General and precise carbon confinement of functional nanostructures derived from assembled metal-phenolic networks for enhanced lithium storage

Carbon coating strategies have been widely used to enhance the electrochemical performance of electrode materials. However, several issues, including substrate material selectivity, hard control on precise coatings and a limited enhancement of electronic conductivity, hinder the conventional strategies from further practical application. Here, we develop a general, facile and programmable strategy to precisely construct carbon-confined functional nanostructures with high conductivity via metal-phenolic network (MPN) assembly and subsequent controlled pyrolysis.
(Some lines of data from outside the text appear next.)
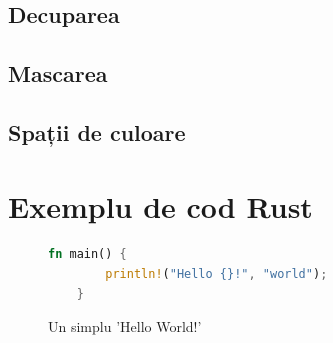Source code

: \documentclass[a4paper, 12pt]{report}
\begin{document}
\section{Decuparea}

\section{Mascarea}

\section{Spații de culoare}

\chapter{Exemplu de cod Rust}

\begin{figure}[ht]
    \centering
    \begin{lstlisting}[language=Rust]
    fn main() {
        println!("Hello {}!", "world");
    }
    \end{lstlisting}
    \caption{Un simplu 'Hello World!'}
    \label{fig-rust}
\end{figure}

\printbibliography
\end{document}
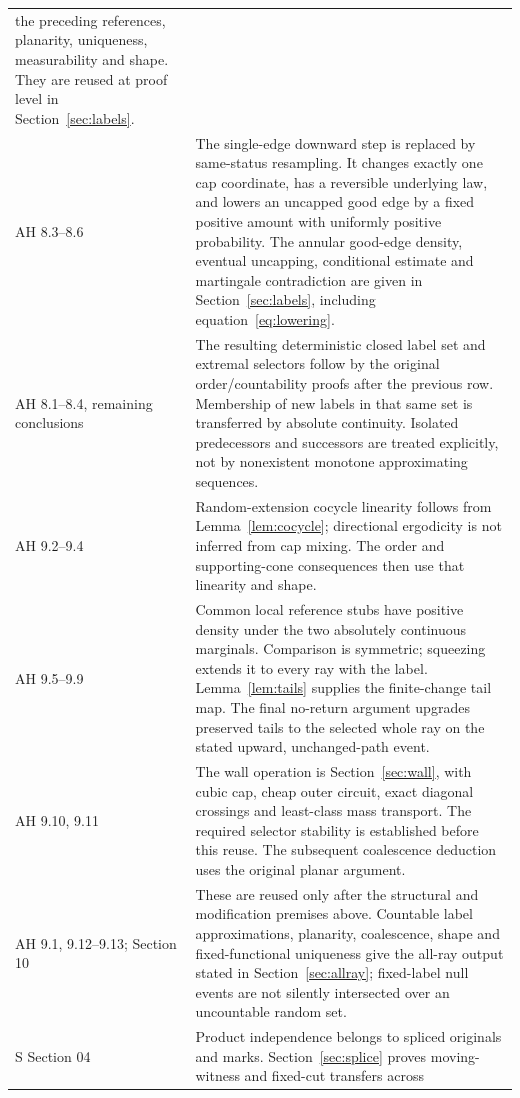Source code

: \begin{longtable}{@{}>{\raggedright\arraybackslash}p{}>{\raggedright\arraybackslash}p{}@{}}
the preceding references, planarity, uniqueness, measurability and shape.
They are reused at proof level in Section~\ref{sec:labels}.\\
AH 8.3--8.6 & The single-edge downward step is replaced by same-status
resampling. It changes exactly one cap coordinate, has a reversible underlying
law, and lowers an uncapped good edge by a fixed positive amount with uniformly
positive probability. The annular good-edge density, eventual uncapping,
conditional estimate and martingale contradiction are given in
Section~\ref{sec:labels}, including equation~\eqref{eq:lowering}.\\
AH 8.1--8.4, remaining conclusions & The resulting deterministic closed label
set and extremal selectors follow by the original order/countability proofs
after the previous row. Membership of new labels in that same set is transferred
by absolute continuity. Isolated predecessors and successors are treated
explicitly, not by nonexistent monotone approximating sequences.\\
AH 9.2--9.4 & Random-extension cocycle linearity follows from
Lemma~\ref{lem:cocycle}; directional ergodicity is not inferred from cap mixing.
The order and supporting-cone consequences then use that linearity and shape.\\
AH 9.5--9.9 & Common local reference stubs have positive density under the
two absolutely continuous marginals. Comparison is symmetric; squeezing
extends it to every ray with the label. Lemma~\ref{lem:tails} supplies the
finite-change tail map. The final no-return argument upgrades preserved tails
to the selected whole ray on the stated upward, unchanged-path event.\\
AH 9.10, 9.11 & The wall operation is Section~\ref{sec:wall}, with cubic cap,
cheap outer circuit, exact diagonal crossings and least-class mass transport.
The required selector stability is established before this reuse. The
subsequent coalescence deduction uses the original planar argument.\\
AH 9.1, 9.12--9.13; Section 10 & These are reused only after the structural
and modification premises above. Countable label approximations, planarity,
coalescence, shape and fixed-functional uniqueness give the all-ray output
stated in Section~\ref{sec:allray}; fixed-label null events are not silently
intersected over an uncountable random set.\\
S Section 04 & Product independence belongs to spliced originals and marks.
Section~\ref{sec:splice} proves moving-witness and fixed-cut transfers across

\end{longtable}
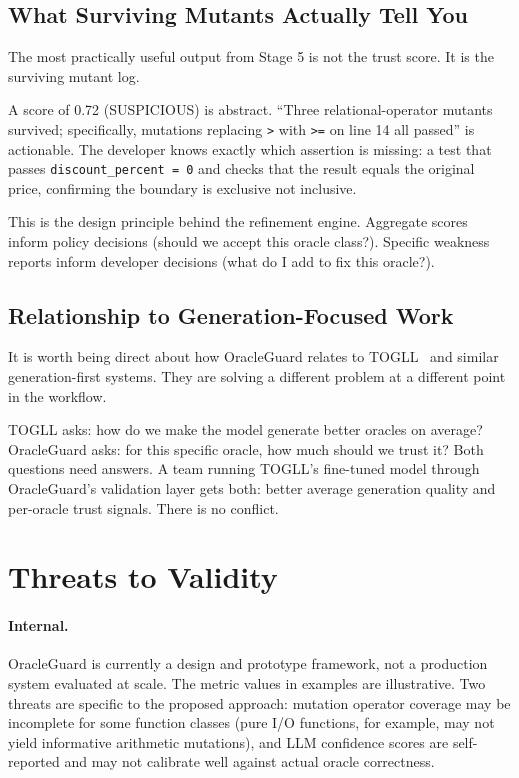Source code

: \documentclass[conference]{IEEEtran}
\begin{document}
\subsection{What Surviving Mutants Actually Tell You}

The most practically useful output from Stage 5 is not the trust score. It is the surviving mutant log.

A score of 0.72 (SUSPICIOUS) is abstract. ``Three relational-operator mutants survived; specifically, mutations replacing \texttt{>} with \texttt{>=} on line 14 all passed'' is actionable. The developer knows exactly which assertion is missing: a test that passes \texttt{discount\_percent = 0} and checks that the result equals the original price, confirming the boundary is exclusive not inclusive.

This is the design principle behind the refinement engine. Aggregate scores inform policy decisions (should we accept this oracle class?). Specific weakness reports inform developer decisions (what do I add to fix this oracle?).

\subsection{Relationship to Generation-Focused Work}

It is worth being direct about how OracleGuard relates to TOGLL~\cite{hossain2024togll} and similar generation-first systems. They are solving a different problem at a different point in the workflow.

TOGLL asks: how do we make the model generate better oracles on average? OracleGuard asks: for this specific oracle, how much should we trust it? Both questions need answers. A team running TOGLL's fine-tuned model through OracleGuard's validation layer gets both: better average generation quality and per-oracle trust signals. There is no conflict.

\section{Threats to Validity}

\paragraph{Internal.} OracleGuard is currently a design and prototype framework, not a production system evaluated at scale. The metric values in examples are illustrative. Two threats are specific to the proposed approach: mutation operator coverage may be incomplete for some function classes (pure I/O functions, for example, may not yield informative arithmetic mutations), and LLM confidence scores are self-reported and may not calibrate well against actual oracle correctness.
\end{document}
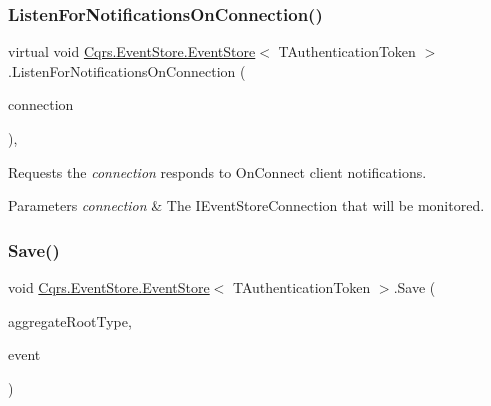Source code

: \mbox{\label{classCqrs_1_1EventStore_1_1EventStore_add7396a800fe8f64c61406311e8fee1d_add7396a800fe8f64c61406311e8fee1d}} 
\subsubsection{\texorpdfstring{Listen\+For\+Notifications\+On\+Connection()}{ListenForNotificationsOnConnection()}}
{\footnotesize\ttfamily virtual void \hyperlink{classCqrs_1_1EventStore_1_1EventStore}{Cqrs.\+Event\+Store.\+Event\+Store}$<$ T\+Authentication\+Token $>$.Listen\+For\+Notifications\+On\+Connection (\begin{DoxyParamCaption}\item[{I\+Event\+Store\+Connection}]{connection }\end{DoxyParamCaption})\hspace{0.3cm}{\ttfamily [protected]}, {\ttfamily [virtual]}}



Requests the {\itshape connection}  responds to On\+Connect client notifications. 


\begin{DoxyParams}{Parameters}
{\em connection} & The I\+Event\+Store\+Connection that will be monitored.\\
\hline
\end{DoxyParams}
\mbox{\label{classCqrs_1_1EventStore_1_1EventStore_adce33037e2a3eb81cfccded42ba2ed35_adce33037e2a3eb81cfccded42ba2ed35}} 
\subsubsection{\texorpdfstring{Save()}{Save()}}
{\footnotesize\ttfamily void \hyperlink{classCqrs_1_1EventStore_1_1EventStore}{Cqrs.\+Event\+Store.\+Event\+Store}$<$ T\+Authentication\+Token $>$.Save (\begin{DoxyParamCaption}\item[{Type}]{aggregate\+Root\+Type,  }\item[{\hyperlink{interfaceCqrs_1_1Events_1_1IEvent}{I\+Event}$<$ T\+Authentication\+Token $>$ @}]{event }\end{DoxyParamCaption})}




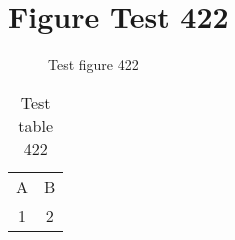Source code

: \documentclass{article}
\begin{document}
\section{Figure Test 422}
\begin{figure}[h]
\caption{Test figure 422}
\end{figure}
\begin{table}[h]
\caption{Test table 422}
\begin{tabular}{cc}
A & B \\
1 & 2
\end{tabular}
\end{table}
\end{document}
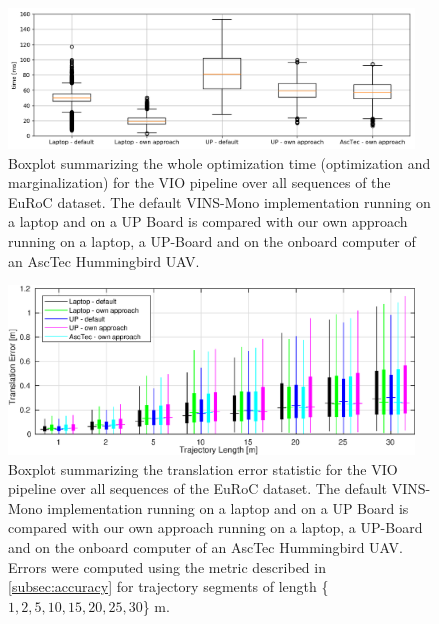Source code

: \begin{minipage}[H]{1\linewidth}
\vspace{-5pt}
\begin{figure}[H]
\centering
\includegraphics[width=0.96\textwidth]{images/result_time}
\caption{Boxplot summarizing the whole optimization time (optimization and 
marginalization) for the \ac{VIO} pipeline over all sequences of the EuRoC 
dataset. The default VINS-Mono implementation running on a laptop and on a UP 
Board is compared with our own approach running on a laptop, a UP-Board and on 
the onboard computer of an AscTec Hummingbird \ac{UAV}.}
\label{fig:time_result}
\end{figure}
\vspace{-15pt}
\begin{figure}[H]
\centering
\includegraphics[width=0.96\textwidth]{images/acc_result}
\caption{Boxplot summarizing the translation error statistic for the \ac{VIO}
pipeline over all sequences of the EuRoC dataset. The default VINS-Mono 
implementation running on a laptop and on a UP Board is compared with our own 
approach running on a laptop, a UP-Board and on the onboard computer of an 
AscTec Hummingbird \ac{UAV}. Errors were computed using the metric described in 
\autoref{subsec:accuracy} for trajectory segments of length \{$1, 2, 5, 10, 15, 
20, 25, 30$\} m.}
\label{fig:acc_result}
\end{figure}
\end{minipage}


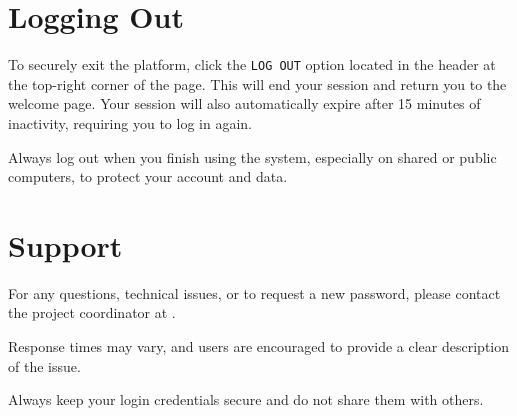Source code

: \chapter{Logging Out} \label{chap:user-logout}

To securely exit the platform, click the \texttt{LOG OUT} option located in the header at the top-right corner of the page. This will end your session and return you to the welcome page. Your session will also automatically expire after 15 minutes of inactivity, requiring you to log in again. 

Always log out when you finish using the system, especially on shared or public computers, to protect your account and data.


\chapter{Support} \label{chap:user-support}

For any questions, technical issues, or to request a new password, please contact the project coordinator at \href{mailto:\prjMail}{\prjMail}. 

Response times may vary, and users are encouraged to provide a clear description of the issue. 

Always keep your login credentials secure and do not share them with others.




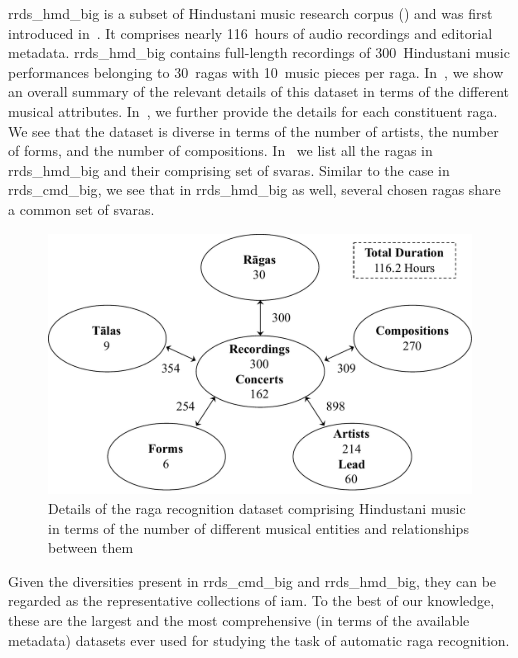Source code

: {{{{\acrshort{rrds_hmd_big} is a subset of Hindustani music research corpus () and was first introduced in~\cite{gulati_tdms_2016}. It comprises nearly 116\, hours of audio recordings and editorial metadata. \acrshort{rrds_hmd_big} contains full-length recordings of 300~Hindustani music performances belonging to 30~\glspl{raga} with 10~music pieces per \gls{raga}. In~, we show an overall summary of the relevant details of this dataset in terms of the different musical attributes. In~, we  further provide the details for each constituent \gls{raga}. We see that the dataset is diverse in terms of the number of artists, the number of forms, and the number of compositions. In~ we list all the \glspl{raga} in \acrshort{rrds_hmd_big} and their comprising set of \glspl{svara}. Similar to the case in \acrshort{rrds_cmd_big}, we see that in \acrshort{rrds_hmd_big} as well, several chosen \glspl{raga} share a common set of \glspl{svara}. 




\begin{figure}
	\begin{center}
		\includegraphics[width=\figSizeNinety]{ch04_datasets/figures/hindustani_corpus_ragaDB.pdf}
	\end{center}
	\caption[Details of the \gls{raga} recognition dataset comprising Hindustani music]{Details of the \gls{raga} recognition dataset comprising Hindustani music in terms of the number of different musical entities and relationships between them}
	\label{fig:hindustani_ragaDB_details}
\end{figure}


Given the diversities present in \acrshort{rrds_cmd_big} and \acrshort{rrds_hmd_big}, they can be regarded as the representative collections of \gls{iam}. To the best of our knowledge, these are the largest and the most comprehensive (in terms of the available metadata) datasets ever used for studying the task of automatic \gls{raga} recognition.


}}}}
The instantaneous MPN assembly is realized via the coordination reaction between metal ions and phenolic ligands, and the thickness of the MPN shell can be well controlled by simply repeating the rapid assembly procedure. This strategy is further successfully extended to versatile electrode materials with diverse nanostructures and rich compositions. As a proof of concept, the as-synthesized carbon-confined SnO2 hollow spheres with Fe2O3 nanodots embedded in a carbon shell (SnO2@C-Fe2O3) exhibit a high reversible discharge capacity of 1203 mA h g(-1) after 100 cycles at 0.2 A g(-1), an excellent cycling stability with a capacity retention of 86% after 1000 cycles at 1 A g(-1), and a high capacity of 830 mA h g(-1) at a higher rate of 5 A g(-1). These remarkable performances are attributed to the unique carbon shell, which provides the robust structure to buffer the drastic volume variation and the enhanced electronic conductivity. This programmable and controllable carbon coating strategy opens a new avenue for the design of carbon-incorporated electrode materials for high-performance energy storage.